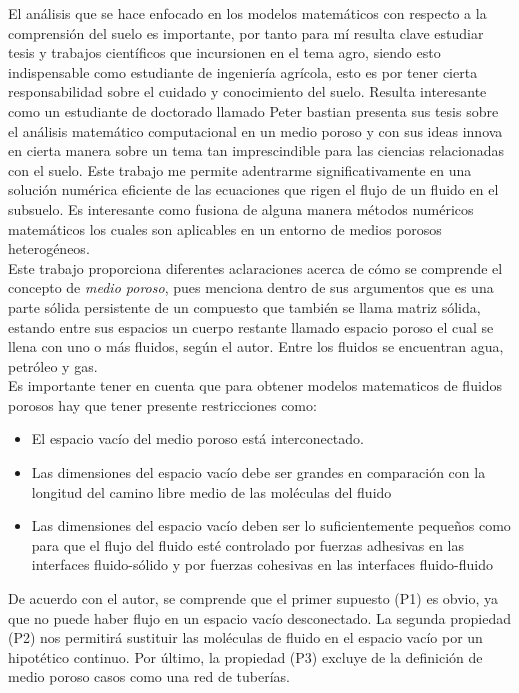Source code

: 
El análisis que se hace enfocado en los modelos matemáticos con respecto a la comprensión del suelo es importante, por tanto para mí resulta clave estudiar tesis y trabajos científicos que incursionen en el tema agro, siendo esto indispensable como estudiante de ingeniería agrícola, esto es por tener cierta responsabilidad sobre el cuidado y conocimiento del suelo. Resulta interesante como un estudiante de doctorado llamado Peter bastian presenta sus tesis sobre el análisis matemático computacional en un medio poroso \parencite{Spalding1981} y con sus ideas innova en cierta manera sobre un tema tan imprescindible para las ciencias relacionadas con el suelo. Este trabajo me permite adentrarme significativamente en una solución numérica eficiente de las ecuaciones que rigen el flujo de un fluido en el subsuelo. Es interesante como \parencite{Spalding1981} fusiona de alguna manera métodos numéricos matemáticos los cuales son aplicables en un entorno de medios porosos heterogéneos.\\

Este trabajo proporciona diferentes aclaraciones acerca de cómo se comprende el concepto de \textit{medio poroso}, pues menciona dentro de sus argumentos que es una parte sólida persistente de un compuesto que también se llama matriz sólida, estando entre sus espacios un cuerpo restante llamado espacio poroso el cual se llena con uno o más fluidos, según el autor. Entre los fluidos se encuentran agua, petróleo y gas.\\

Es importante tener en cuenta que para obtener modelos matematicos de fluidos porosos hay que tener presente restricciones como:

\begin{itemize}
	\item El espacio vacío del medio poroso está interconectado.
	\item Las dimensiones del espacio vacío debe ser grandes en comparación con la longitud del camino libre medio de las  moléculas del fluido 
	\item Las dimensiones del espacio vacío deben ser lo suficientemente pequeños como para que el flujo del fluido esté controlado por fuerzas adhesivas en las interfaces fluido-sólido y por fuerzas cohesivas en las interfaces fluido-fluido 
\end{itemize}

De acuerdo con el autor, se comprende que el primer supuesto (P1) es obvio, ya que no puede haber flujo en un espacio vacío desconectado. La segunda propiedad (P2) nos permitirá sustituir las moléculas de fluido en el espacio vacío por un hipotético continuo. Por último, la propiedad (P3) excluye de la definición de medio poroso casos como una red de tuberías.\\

================

### Your task
Exclude all images and restate the records above word for word.

### Exercise output
Source code

: 
El análisis que se hace enfocado en los modelos matemáticos con respecto a la comprensión del suelo es importante, por tanto para mí resulta clave estudiar tesis y trabajos científicos que incursionen en el tema agro, siendo esto indispensable como estudiante de ingeniería agrícola, esto es por tener cierta responsabilidad sobre el cuidado y conocimiento del suelo. Resulta interesante como un estudiante de doctorado llamado Peter bastian presenta sus tesis sobre el análisis matemático computacional en un medio poroso \parencite{Spalding1981} y con sus ideas innova en cierta manera sobre un tema tan imprescindible para las ciencias relacionadas con el suelo. Este trabajo me permite adentrarme significativamente en una solución numérica eficiente de las ecuaciones que rigen el flujo de un fluido en el subsuelo. Es interesante como \parencite{Spalding1981} fusiona de alguna manera métodos numéricos matemáticos los cuales son aplicables en un entorno de medios porosos heterogéneos.\\

Este trabajo proporciona diferentes aclaraciones acerca de cómo se comprende el concepto de \textit{medio poroso}, pues menciona dentro de sus argumentos que es una parte sólida persistente de un compuesto que también se llama matriz sólida, estando entre sus espacios un cuerpo restante llamado espacio poroso el cual se llena con uno o más fluidos, según el autor. Entre los fluidos se encuentran agua, petróleo y gas.\\

Es importante tener en cuenta que para obtener modelos matematicos de fluidos porosos hay que tener presente restricciones como:

\begin{itemize}
	\item El espacio vacío del medio poroso está interconectado.
	\item Las dimensiones del espacio vacío debe ser grandes en comparación con la longitud del camino libre medio de las  moléculas del fluido 
	\item Las dimensiones del espacio vacío deben ser lo suficientemente pequeños como para que el flujo del fluido esté controlado por fuerzas adhesivas en las interfaces fluido-sólido y por fuerzas cohesivas en las interfaces fluido-fluido 
\end{itemize}

De acuerdo con el autor, se comprende que el primer supuesto (P1) es obvio, ya que no puede haber flujo en un espacio vacío desconectado. La segunda propiedad (P2) nos permitirá sustituir las moléculas de fluido en el espacio vacío por un hipotético continuo. Por último, la propiedad (P3) excluye de la definición de medio poroso casos como una red de tuberías.\\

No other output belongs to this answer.